Ketahanan Pangan sebagai Identitas Lokal
Selama puluhan tahun, pengolahan singkong menjadi rasi telah menjadi tradisi yang membangun kemandirian pangan warga. Bahkan, mereka tidak terlalu terpengaruh oleh fluktuasi harga beras di pasaran.
Abah Asep Abas, salah satu sesepuh Kampung Adat Cireundeu, mengungkapkan bahwa mereka terus memperkenalkan makanan berbasis singkong kepada masyarakat luas.
"Kami kemas produk ini agar lebih dikenal dan juga untuk mendukung kearifan lokal, terutama dalam ketahanan pangan," ujarnya.
Abah Asep juga menekankan bahwa edukasi tentang pengolahan singkong lebih mereka prioritaskan dibanding pengembangan skala industri.
"Kami ingin orang lain belajar cara mengolahnya, bukan sekadar membeli produk," tambahnya.
Tantangan di Tengah Arus Modernisasi
Kehadiran wisatawan memberikan peluang sekaligus tantangan bagi masyarakat Cireundeu.
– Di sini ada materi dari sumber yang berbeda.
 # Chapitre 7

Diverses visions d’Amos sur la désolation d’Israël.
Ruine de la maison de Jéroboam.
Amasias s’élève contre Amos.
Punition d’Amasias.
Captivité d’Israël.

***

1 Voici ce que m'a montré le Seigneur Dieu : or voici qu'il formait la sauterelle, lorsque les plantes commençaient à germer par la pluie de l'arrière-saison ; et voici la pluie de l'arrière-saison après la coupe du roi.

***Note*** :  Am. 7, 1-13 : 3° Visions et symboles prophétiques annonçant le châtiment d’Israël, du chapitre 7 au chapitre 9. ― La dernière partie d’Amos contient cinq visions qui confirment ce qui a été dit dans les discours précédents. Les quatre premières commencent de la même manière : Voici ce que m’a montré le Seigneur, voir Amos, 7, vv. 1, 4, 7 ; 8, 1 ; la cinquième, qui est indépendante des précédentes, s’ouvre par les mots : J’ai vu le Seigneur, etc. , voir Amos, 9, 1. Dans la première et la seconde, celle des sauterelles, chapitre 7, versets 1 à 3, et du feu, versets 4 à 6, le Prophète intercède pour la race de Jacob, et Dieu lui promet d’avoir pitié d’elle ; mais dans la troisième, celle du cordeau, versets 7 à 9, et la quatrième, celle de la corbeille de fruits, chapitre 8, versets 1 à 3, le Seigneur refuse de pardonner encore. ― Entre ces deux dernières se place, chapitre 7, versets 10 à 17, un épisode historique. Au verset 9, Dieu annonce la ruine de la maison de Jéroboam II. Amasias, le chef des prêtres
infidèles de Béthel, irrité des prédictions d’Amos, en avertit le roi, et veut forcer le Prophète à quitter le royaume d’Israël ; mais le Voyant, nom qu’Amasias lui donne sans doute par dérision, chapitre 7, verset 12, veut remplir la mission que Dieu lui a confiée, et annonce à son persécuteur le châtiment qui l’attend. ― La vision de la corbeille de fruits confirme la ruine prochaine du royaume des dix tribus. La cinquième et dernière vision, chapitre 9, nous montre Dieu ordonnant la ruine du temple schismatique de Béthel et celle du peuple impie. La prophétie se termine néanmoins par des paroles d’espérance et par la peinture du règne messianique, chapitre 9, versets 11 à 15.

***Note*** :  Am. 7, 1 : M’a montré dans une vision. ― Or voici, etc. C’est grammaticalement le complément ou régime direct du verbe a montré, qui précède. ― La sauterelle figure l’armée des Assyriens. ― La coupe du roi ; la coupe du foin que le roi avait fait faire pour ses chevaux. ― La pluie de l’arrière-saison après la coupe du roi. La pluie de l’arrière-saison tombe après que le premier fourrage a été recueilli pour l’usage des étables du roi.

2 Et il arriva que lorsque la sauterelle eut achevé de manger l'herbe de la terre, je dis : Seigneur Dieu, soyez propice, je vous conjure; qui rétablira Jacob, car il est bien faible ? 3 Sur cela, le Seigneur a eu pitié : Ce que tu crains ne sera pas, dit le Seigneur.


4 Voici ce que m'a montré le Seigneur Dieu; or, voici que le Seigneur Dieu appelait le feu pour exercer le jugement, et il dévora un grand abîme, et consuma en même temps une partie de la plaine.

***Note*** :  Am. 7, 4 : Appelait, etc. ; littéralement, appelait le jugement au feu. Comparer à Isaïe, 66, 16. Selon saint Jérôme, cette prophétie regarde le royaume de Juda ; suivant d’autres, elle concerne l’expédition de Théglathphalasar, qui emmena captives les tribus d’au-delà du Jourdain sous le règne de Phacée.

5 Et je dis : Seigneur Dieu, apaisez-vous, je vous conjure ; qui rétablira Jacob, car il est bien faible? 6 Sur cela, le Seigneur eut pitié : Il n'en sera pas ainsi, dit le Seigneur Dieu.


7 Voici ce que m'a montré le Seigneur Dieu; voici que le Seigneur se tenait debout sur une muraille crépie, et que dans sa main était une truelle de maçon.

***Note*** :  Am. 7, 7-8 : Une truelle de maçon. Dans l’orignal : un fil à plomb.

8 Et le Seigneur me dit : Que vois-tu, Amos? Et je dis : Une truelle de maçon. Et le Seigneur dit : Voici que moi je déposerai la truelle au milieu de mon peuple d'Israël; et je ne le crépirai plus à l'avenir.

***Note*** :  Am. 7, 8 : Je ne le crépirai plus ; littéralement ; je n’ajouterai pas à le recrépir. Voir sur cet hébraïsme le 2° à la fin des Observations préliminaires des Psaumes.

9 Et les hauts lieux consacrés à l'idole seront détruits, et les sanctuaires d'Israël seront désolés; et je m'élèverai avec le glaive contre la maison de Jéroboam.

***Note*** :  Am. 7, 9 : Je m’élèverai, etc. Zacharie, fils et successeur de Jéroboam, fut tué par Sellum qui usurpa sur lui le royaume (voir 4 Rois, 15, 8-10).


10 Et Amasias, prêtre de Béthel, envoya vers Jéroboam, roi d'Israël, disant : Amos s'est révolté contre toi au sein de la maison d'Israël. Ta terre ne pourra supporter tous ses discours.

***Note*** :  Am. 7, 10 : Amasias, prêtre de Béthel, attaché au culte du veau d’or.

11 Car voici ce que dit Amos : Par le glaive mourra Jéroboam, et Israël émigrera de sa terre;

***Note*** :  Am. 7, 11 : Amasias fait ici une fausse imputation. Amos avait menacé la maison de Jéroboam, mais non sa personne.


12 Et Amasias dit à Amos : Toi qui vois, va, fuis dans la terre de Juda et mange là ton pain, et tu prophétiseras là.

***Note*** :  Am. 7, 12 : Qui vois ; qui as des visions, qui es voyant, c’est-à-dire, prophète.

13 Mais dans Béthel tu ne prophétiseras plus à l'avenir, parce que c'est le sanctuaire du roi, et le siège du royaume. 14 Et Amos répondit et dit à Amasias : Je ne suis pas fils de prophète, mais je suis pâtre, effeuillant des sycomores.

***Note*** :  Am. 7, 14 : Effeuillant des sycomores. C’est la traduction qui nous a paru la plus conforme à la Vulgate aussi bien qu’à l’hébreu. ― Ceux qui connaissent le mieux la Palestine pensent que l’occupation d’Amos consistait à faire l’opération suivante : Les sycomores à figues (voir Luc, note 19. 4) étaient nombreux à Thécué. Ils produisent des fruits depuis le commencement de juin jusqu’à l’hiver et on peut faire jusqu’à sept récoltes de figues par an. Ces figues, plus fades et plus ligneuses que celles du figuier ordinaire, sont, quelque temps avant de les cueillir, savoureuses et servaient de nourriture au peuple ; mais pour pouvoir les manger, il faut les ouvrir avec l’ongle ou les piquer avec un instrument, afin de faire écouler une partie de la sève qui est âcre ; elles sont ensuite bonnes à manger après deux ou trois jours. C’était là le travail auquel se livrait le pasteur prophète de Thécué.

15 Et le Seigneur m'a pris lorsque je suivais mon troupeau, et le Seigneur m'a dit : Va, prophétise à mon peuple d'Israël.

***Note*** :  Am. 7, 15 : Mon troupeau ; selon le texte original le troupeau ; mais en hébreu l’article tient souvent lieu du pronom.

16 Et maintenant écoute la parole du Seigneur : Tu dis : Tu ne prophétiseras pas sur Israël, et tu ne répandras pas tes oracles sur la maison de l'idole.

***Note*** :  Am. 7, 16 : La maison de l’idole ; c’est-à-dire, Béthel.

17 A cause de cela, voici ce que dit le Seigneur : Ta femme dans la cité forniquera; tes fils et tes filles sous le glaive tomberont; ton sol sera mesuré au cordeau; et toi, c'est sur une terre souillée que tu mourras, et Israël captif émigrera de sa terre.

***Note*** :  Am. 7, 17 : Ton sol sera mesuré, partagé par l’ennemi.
Menurut Abah Asep, kunjungan wisatawan dapat memengaruhi adat istiadat setempat.
Namun, mereka berusaha menyeimbangkan antara menjaga tradisi dan mengakomodasi pariwisata. "Kami terus berupaya agar budaya kami tetap lestari, meskipun harus menghadapi tantangan dari luar," ujarnya.
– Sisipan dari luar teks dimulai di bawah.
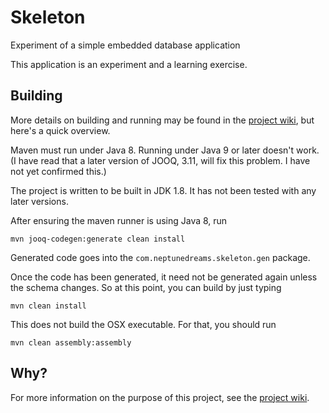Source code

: # Skeleton
Experiment of a simple embedded database application 

This application is an experiment and a learning exercise. 

## Building
More details on building and running may be found in the [project wiki](https://github.com/SwingGuy1024/Skeleton/wiki/Skeleton-Key-Application), but here's a quick overview.

Maven must run under Java 8. Running under Java 9 or later doesn't work. (I have read that a later version of JOOQ, 3.11, will fix this problem. I have not yet confirmed this.)

The project is written to be built in JDK 1.8. It has not been tested with any later versions.

After ensuring the maven runner is using Java 8, run 

`mvn jooq-codegen:generate clean install`

Generated code goes into the `com.neptunedreams.skeleton.gen` package.

Once the code has been generated, it need not be generated again unless the schema changes. So at this point, you can build by just typing

`mvn clean install`

This does not build the OSX executable. For that, you should run

`mvn clean assembly:assembly`

## Why?

For more information on the purpose of this project, see the [project wiki](https://github.com/SwingGuy1024/Skeleton/wiki/Skeleton-Key-Application).
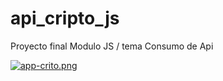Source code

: # api_cripto_js

Proyecto final Modulo JS / tema Consumo de Api

[![app-crito.png](https://i.postimg.cc/9XtGMHSG/app-crito.png)](https://postimg.cc/t7J1Sw9T)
Seni tradisional seperti calung juga menjadi bagian penting dalam menjaga budaya lokal. "Calung bukan hanya hiburan, tetapi juga sarana untuk memahami nilai-nilai kehidupan," jelas Abah Asep.
Selain itu, tradisi syukuran adat seperti syukuran lembur di bulan Sura tetap dijalankan untuk menjaga hubungan spiritual dengan alam dan leluhur.
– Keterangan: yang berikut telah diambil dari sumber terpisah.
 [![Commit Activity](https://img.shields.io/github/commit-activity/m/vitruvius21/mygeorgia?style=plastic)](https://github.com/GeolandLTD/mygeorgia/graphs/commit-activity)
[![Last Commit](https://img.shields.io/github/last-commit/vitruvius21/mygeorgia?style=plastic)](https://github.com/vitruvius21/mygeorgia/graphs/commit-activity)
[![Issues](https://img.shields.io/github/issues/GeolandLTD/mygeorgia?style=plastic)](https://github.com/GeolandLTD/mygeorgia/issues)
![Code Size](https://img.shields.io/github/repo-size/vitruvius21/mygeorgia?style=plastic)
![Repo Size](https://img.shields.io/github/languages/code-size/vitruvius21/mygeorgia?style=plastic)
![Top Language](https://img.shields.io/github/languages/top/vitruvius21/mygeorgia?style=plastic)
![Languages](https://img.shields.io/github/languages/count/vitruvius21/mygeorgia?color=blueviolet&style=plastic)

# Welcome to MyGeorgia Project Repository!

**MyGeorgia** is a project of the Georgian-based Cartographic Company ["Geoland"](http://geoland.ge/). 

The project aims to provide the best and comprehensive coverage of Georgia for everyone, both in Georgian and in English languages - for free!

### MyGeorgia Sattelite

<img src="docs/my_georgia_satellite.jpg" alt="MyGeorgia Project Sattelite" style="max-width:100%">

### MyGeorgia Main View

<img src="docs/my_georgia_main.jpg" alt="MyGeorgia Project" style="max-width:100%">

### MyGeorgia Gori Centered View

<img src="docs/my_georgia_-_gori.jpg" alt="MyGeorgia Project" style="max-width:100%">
Festival Budaya sebagai Wadah Edukasi
Untuk memperkenalkan budaya Cireundeu lebih luas, festival budaya pertama di kampung ini digelar pada 5–7 Desember 2024.
Festival ini bukan sekadar ajang pariwisata, melainkan sarana edukasi tentang adat, ketahanan pangan, dan seni tradisional.
"Kami berharap festival ini menjadi tempat belajar tentang adat istiadat dan kearifan lokal yang diwariskan leluhur," tutur Abah Asep.
Melestarikan Warisan Leluhur
Dengan komitmen yang kuat, masyarakat Kampung Adat Cireundeu terus berupaya menjaga tradisi di tengah perubahan zaman.
Mereka membuktikan bahwa pelestarian budaya tidak hanya memperkaya identitas lokal tetapi juga menjadi solusi nyata untuk menghadapi tantangan modernisasi.
Cireundeu bukan hanya sekadar kampung adat, tetapi juga simbol ketahanan dan keberlanjutan yang dapat menjadi inspirasi bagi masyarakat luas.